January 31, 2016

Unreachable code affects the result

"Can unreachable code affects the result?" - it's very tricky question. I sure your first answer will be "No". Because it is too natural. Unreachable code means, that this code never be executed. But let's  have a look on such example:
using System;
using static System.Console;

namespace UnreachableCodeExample
{
 internal class Program
 {
  private static void Main()
  {
   F(() =>
   {
    return 10;
    return 10.123;
   });
  }

  private static void F(Func<int> f)
  {
   WriteLine(f.Invoke() + " Integer");
  }

  private static void F(Func<double> f)
  {
   WriteLine(f.Invoke() + " Double");
  }
 }
}

IDE gives us a hint, that second return is redundant.

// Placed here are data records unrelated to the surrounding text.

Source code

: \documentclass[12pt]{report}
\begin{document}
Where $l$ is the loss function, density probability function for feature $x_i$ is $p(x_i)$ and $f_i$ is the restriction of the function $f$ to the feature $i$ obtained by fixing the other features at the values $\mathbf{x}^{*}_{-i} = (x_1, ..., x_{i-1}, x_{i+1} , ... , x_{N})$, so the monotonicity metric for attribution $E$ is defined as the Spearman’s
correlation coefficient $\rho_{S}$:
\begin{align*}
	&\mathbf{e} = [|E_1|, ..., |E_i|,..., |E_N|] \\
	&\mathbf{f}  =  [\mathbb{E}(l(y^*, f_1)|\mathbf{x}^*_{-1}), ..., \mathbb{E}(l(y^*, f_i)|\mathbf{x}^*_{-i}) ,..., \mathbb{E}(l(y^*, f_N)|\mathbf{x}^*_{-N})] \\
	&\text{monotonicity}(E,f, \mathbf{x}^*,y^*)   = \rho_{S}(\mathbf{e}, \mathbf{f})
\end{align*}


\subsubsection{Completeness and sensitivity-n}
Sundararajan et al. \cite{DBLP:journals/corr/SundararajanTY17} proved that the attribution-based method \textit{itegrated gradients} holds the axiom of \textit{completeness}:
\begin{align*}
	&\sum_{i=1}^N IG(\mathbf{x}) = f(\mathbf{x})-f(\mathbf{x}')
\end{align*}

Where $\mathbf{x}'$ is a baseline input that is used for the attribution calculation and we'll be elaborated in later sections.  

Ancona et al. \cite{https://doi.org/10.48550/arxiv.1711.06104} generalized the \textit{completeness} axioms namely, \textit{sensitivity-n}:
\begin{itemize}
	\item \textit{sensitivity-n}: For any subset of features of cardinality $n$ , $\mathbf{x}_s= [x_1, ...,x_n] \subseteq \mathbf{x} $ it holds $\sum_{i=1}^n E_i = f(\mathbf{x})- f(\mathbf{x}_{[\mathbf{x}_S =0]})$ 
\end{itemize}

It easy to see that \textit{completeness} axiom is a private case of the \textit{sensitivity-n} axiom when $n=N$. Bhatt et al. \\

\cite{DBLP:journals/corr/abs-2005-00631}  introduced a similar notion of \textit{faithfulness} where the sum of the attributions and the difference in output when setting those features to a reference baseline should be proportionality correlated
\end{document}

Well, compile the code and see the result
Very interesting. We've got right result with incorrect type. Why it happened? Looks like unreachable code affects our result. To test this hypothesis let's try another example.
using System;
using static System.Console;

namespace UnreachableCodeExample
{
 internal class Program
 {
  private static void Main()
  {
   F(() =>
   {
    return (byte)10;
    return (int)10;
   });
  }

  private static void F(Func<byte> f)
  {
   WriteLine(f.Invoke() + " Byte");
  }

  private static void F(Func<int> f)
  {
   WriteLine(f.Invoke() + " Integer");
  }
 }
}
Now we expect to see "10 Integer".

Yes, that's it. So we can definitely say, that compiler analyzes all return types, regardless their location and choose the biggest one as a returning type for lambda function.

In our example it would lead to unintended consequences, so be careful with such constructions. And happy coding!